Ribchester, conversely a Group 2 winner at two by the precocious influence Iffraaj, sired 15 juvenile winners from 58 runners in Europe at a clip of 26 per cent – the 21st best figure for a freshman with ten runners or more last year.

His only Black Type winner, the Listed scorer Flaming Rib, was also his only Black Type place-getter, and his 19 per cent ratio of runners with RPRs of 80 or higher in Britain last year put him 11th among his peers with at least 15 representatives on the track.

The upshot was that the average price paid for Ribchester’s yearlings in Europe dropped from 63,254gns for his first crop in 2020 to 48,139gns for his second crop last year, and his foal average fell from 19,220gns for his second crop to 11,259gns for his third crop in the same space of time.

As a consequence, his covering fee at Kildangan Stud was clipped to €12,500 this year from €17,500 in 2021, apparently to entice more breeders to roll the dice with him.

Clearly, then, Ribchester has a lot of work to do to get closer to the top of the class. But here’s the good news (finally, I hear his supporters crying): he has pulled his socks up and straightened his tie, and is doing a fair impression of a model pupil by siring some exciting winners in recent days.

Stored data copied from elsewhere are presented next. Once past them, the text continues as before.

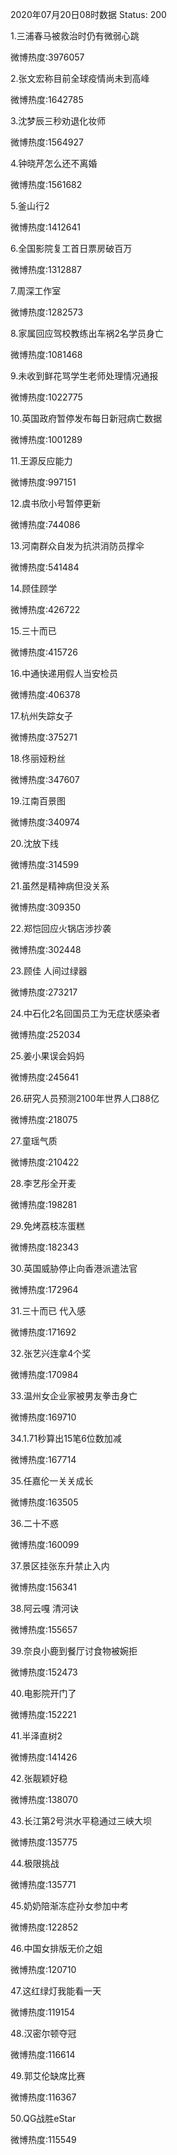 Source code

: 2020年07月20日08时数据
Status: 200

1.三浦春马被救治时仍有微弱心跳

微博热度:3976057

2.张文宏称目前全球疫情尚未到高峰

微博热度:1642785

3.沈梦辰三秒劝退化妆师

微博热度:1564927

4.钟晓芹怎么还不离婚

微博热度:1561682

5.釜山行2

微博热度:1412641

6.全国影院复工首日票房破百万

微博热度:1312887

7.周深工作室

微博热度:1282573

8.家属回应驾校教练出车祸2名学员身亡

微博热度:1081468

9.未收到鲜花骂学生老师处理情况通报

微博热度:1022775

10.英国政府暂停发布每日新冠病亡数据

微博热度:1001289

11.王源反应能力

微博热度:997151

12.虞书欣小号暂停更新

微博热度:744086

13.河南群众自发为抗洪消防员撑伞

微博热度:541484

14.顾佳顾学

微博热度:426722

15.三十而已

微博热度:415726

16.中通快递用假人当安检员

微博热度:406378

17.杭州失踪女子

微博热度:375271

18.佟丽娅粉丝

微博热度:347607

19.江南百景图

微博热度:340974

20.沈放下线

微博热度:314599

21.虽然是精神病但没关系

微博热度:309350

22.郑恺回应火锅店涉抄袭

微博热度:302448

23.顾佳 人间过绿器

微博热度:273217

24.中石化2名回国员工为无症状感染者

微博热度:252034

25.姜小果误会妈妈

微博热度:245641

26.研究人员预测2100年世界人口88亿

微博热度:218075

27.童瑶气质

微博热度:210422

28.李艺彤全开麦

微博热度:198281

29.免烤荔枝冻蛋糕

微博热度:182343

30.英国威胁停止向香港派遣法官

微博热度:172964

31.三十而已 代入感

微博热度:171692

32.张艺兴连拿4个奖

微博热度:170984

33.温州女企业家被男友拳击身亡

微博热度:169710

34.1.71秒算出15笔6位数加减

微博热度:167714

35.任嘉伦一关关成长

微博热度:163505

36.二十不惑

微博热度:160099

37.景区挂张东升禁止入内

微博热度:156341

38.阿云嘎 清河诀

微博热度:155657

39.奈良小鹿到餐厅讨食物被婉拒

微博热度:152473

40.电影院开门了

微博热度:152221

41.半泽直树2

微博热度:141426

42.张靓颖好稳

微博热度:138070

43.长江第2号洪水平稳通过三峡大坝

微博热度:135775

44.极限挑战

微博热度:135771

45.奶奶陪渐冻症孙女参加中考

微博热度:122852

46.中国女排版无价之姐

微博热度:120710

47.这红绿灯我能看一天

微博热度:119154

48.汉密尔顿夺冠

微博热度:116614

49.郭艾伦缺席比赛

微博热度:116367

50.QG战胜eStar

微博热度:115549

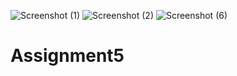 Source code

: ![Screenshot (1)](https://user-images.githubusercontent.com/93452091/141679792-fdd11a65-9c8b-4387-a1b3-1996f9335374.png)
![Screenshot (2)](https://user-images.githubusercontent.com/93452091/141679795-25169ae6-f0b1-4157-aa3e-18597c129276.png)
![Screenshot (6)](https://user-images.githubusercontent.com/93452091/141679796-eece19f5-6442-4c9f-9820-700a8c45a810.png)
# Assignment5

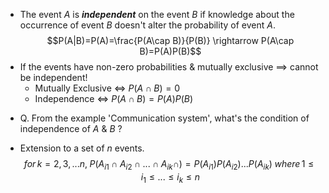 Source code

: + The event $A$ is ***independent*** on the event $B$ if knowledge about the occurrence of event $B$ doesn't alter the probability of event $A$. $$P(A|B)=P(A)=\frac{P(A\cap B)}{P(B)} \rightarrow P(A\cap B)=P(A)P(B)$$
+ If the events have non-zero probabilities & mutually exclusive ==> cannot be independent!
    - Mutually Exclusive <=> $P(A\cap B)=0$
    - Independence <=> $P(A\cap B)=P(A)P(B)$

- Q. From the example 'Communication system', what's the condition of independence of $A$ & $B$ ?




- Extension to a set of $n$ events. $$for\, k=2,3,...n,\; P(A_{i1}\cap A_{i2}\cap ...\cap A_{ik}\cap)=P(A_{i1})P(A_{i2})...P(A_{ik})\; where\, 1\leq i_1\leq ... \leq i_k \leq n $$ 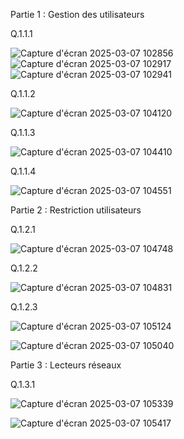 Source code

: Partie 1 : Gestion des utilisateurs

Q.1.1.1

![Capture d'écran 2025-03-07 102856](https://github.com/user-attachments/assets/1c0d5db5-3f15-41fc-b6f1-aafdf07094d6)
![Capture d'écran 2025-03-07 102917](https://github.com/user-attachments/assets/71aa5a08-873d-4e83-b395-32d25c5e039b)
![Capture d'écran 2025-03-07 102941](https://github.com/user-attachments/assets/38b98292-be46-4c7a-81e5-b6b53809f8a7)

Q.1.1.2 

![Capture d'écran 2025-03-07 104120](https://github.com/user-attachments/assets/0833fdbf-1cdf-4feb-a3d6-c647cacf19b3)

Q.1.1.3

![Capture d'écran 2025-03-07 104410](https://github.com/user-attachments/assets/f3ae6f39-25c4-4a1b-b3c9-54172bbf3753)

Q.1.1.4 

![Capture d'écran 2025-03-07 104551](https://github.com/user-attachments/assets/01a2a135-f12b-4a82-a9dc-3b069c44fa2d)

Partie 2 : Restriction utilisateurs

Q.1.2.1 

![Capture d'écran 2025-03-07 104748](https://github.com/user-attachments/assets/a1fea33b-19a5-42e9-b782-1980a87e649a)


Q.1.2.2 


![Capture d'écran 2025-03-07 104831](https://github.com/user-attachments/assets/063fe7ae-32cc-46ba-9eb1-ea7d982e949a)


Q.1.2.3 


![Capture d'écran 2025-03-07 105124](https://github.com/user-attachments/assets/1899eb68-baaa-4b1c-ace3-a9de037a9194)


![Capture d'écran 2025-03-07 105040](https://github.com/user-attachments/assets/e8413f55-e2cc-4027-829a-05a6f71ebc3f)

Partie 3 : Lecteurs réseaux

Q.1.3.1

![Capture d'écran 2025-03-07 105339](https://github.com/user-attachments/assets/53713942-bd19-49f1-88ac-0909da047f78)


![Capture d'écran 2025-03-07 105417](https://github.com/user-attachments/assets/05127258-7e1b-4e9d-b4ae-62132898f506)
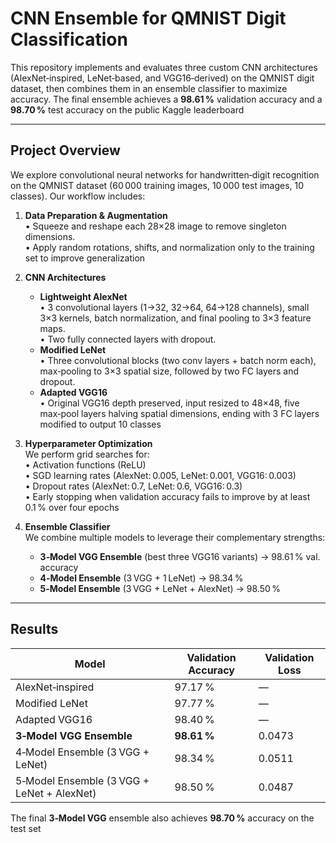 # CNN Ensemble for QMNIST Digit Classification

This repository implements and evaluates three custom CNN architectures (AlexNet‑inspired, LeNet‑based, and VGG16‑derived) on the QMNIST digit dataset, then combines them in an ensemble classifier to maximize accuracy. The final ensemble achieves a **98.61 %** validation accuracy and a **98.70 %** test accuracy on the public Kaggle leaderboard 

---

## Project Overview

We explore convolutional neural networks for handwritten‑digit recognition on the QMNIST dataset (60 000 training images, 10 000 test images, 10 classes). Our workflow includes:

1. **Data Preparation & Augmentation**  
   • Squeeze and reshape each 28×28 image to remove singleton dimensions.  
   • Apply random rotations, shifts, and normalization only to the training set to improve generalization

2. **CNN Architectures**  
   - **Lightweight AlexNet**  
     • 3 convolutional layers (1→32, 32→64, 64→128 channels), small 3×3 kernels, batch normalization, and final pooling to 3×3 feature maps.  
     • Two fully connected layers with dropout.  
   - **Modified LeNet**  
     • Three convolutional blocks (two conv layers + batch norm each), max‑pooling to 3×3 spatial size, followed by two FC layers and dropout.  
   - **Adapted VGG16**  
     • Original VGG16 depth preserved, input resized to 48×48, five max‑pool layers halving spatial dimensions, ending with 3 FC layers modified to output 10 classes 

3. **Hyperparameter Optimization**  
   We perform grid searches for:  
   • Activation functions (ReLU)  
   • SGD learning rates (AlexNet: 0.005, LeNet: 0.001, VGG16: 0.003)  
   • Dropout rates (AlexNet: 0.7, LeNet: 0.6, VGG16: 0.3)  
   • Early stopping when validation accuracy fails to improve by at least 0.1 % over four epochs

4. **Ensemble Classifier**  
   We combine multiple models to leverage their complementary strengths:  
   - **3‑Model VGG Ensemble** (best three VGG16 variants) → 98.61 % val. accuracy  
   - **4‑Model Ensemble** (3 VGG + 1 LeNet) → 98.34 %  
   - **5‑Model Ensemble** (3 VGG + LeNet + AlexNet) → 98.50 % 

---

## Results

| Model                            | Validation Accuracy | Validation Loss |
|----------------------------------|---------------------|-----------------|
| AlexNet‑inspired                 | 97.17 %             | —               |
| Modified LeNet                   | 97.77 %             | —               |
| Adapted VGG16                    | 98.40 %             | —               |
| **3‑Model VGG Ensemble**         | **98.61 %**         | 0.0473          |
| 4‑Model Ensemble (3 VGG + LeNet) | 98.34 %             | 0.0511          |
| 5‑Model Ensemble (3 VGG + LeNet + AlexNet) | 98.50 % | 0.0487          |

The final **3‑Model VGG** ensemble also achieves **98.70 %** accuracy on the  test set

His first crop has yielded two wide-margin winners in mainland Europe already this month. Emperor Of Love scored by seven and a half lengths at Milan on Saturday for Alduino Botti, while Facteur Cheval took a warm-looking maiden at Saint-Cloud by five lengths on Wednesday for Jerome Reynier.

Incidentally, County Down-based Cecil and Martin McCracken, who bred Group 1 winners Best Solution and El Bodegon from their 10,500gns Tattersalls February Sale purchase Al Andalyya, might just have unearthed another bargain broodmare from that auction in Facteur Cheval’s dam Jawlaat.

Facteur Cheval is the second foal they have bred from the mare, an unraced Shamardal half-sister to three-time Group 3 winner Tantheem from the family of Group 1 laureates Eshaada, Santiago and Tamayuz. She was bought from the Shadwell draft for just 18,000gns in 2016.

Jawlaat must have the knack of throwing attractive stock, as Facteur Cheval was sold as a foal for 145,000gns and his year-younger half-sister by Kodiac made 45,000gns at the same age before being resold to BSW/Crow Bloodstock for 180,000gns as a yearling last autumn.

Emperor Of Love and Facteur Cheval take the total number of winners from Ribchester's first northern hemisphere crop to 23.

An even more significant boost to Ribchester’s profile came on Monday when Michaela’s Boy, the very first runner from his second crop, showed a pleasingly professional attitude to win first time out at Windsor.

Richard Hughes, who trains the £28,000 Goffs UK Premier Yearling Sale purchase, reported after the race that he might now head to the Lily Agnes Stakes at Chester’s May meeting.

Michaela’s Boy was bred by Jimmy Murphy’s Redpender Stud out of Joyce Compton, a winning Tamayuz sister to Japanese Grade 3 scorer Meiner Eternel and half-sister to the dam of recent Al Quoz Sprint runner-up Happy Romance – another product of the Redpender winner factory.

Ribchester needed to improve on his grades in his sophomore season, and full credit to him for having done so in the early weeks of the new term. Whether he eventually graduates with distinction as a capable, commercially popular stallion remains to be seen, though.

And, yes, I deserve a blackboard rubber hurled at my head for torturing that scholastic metaphor for so long.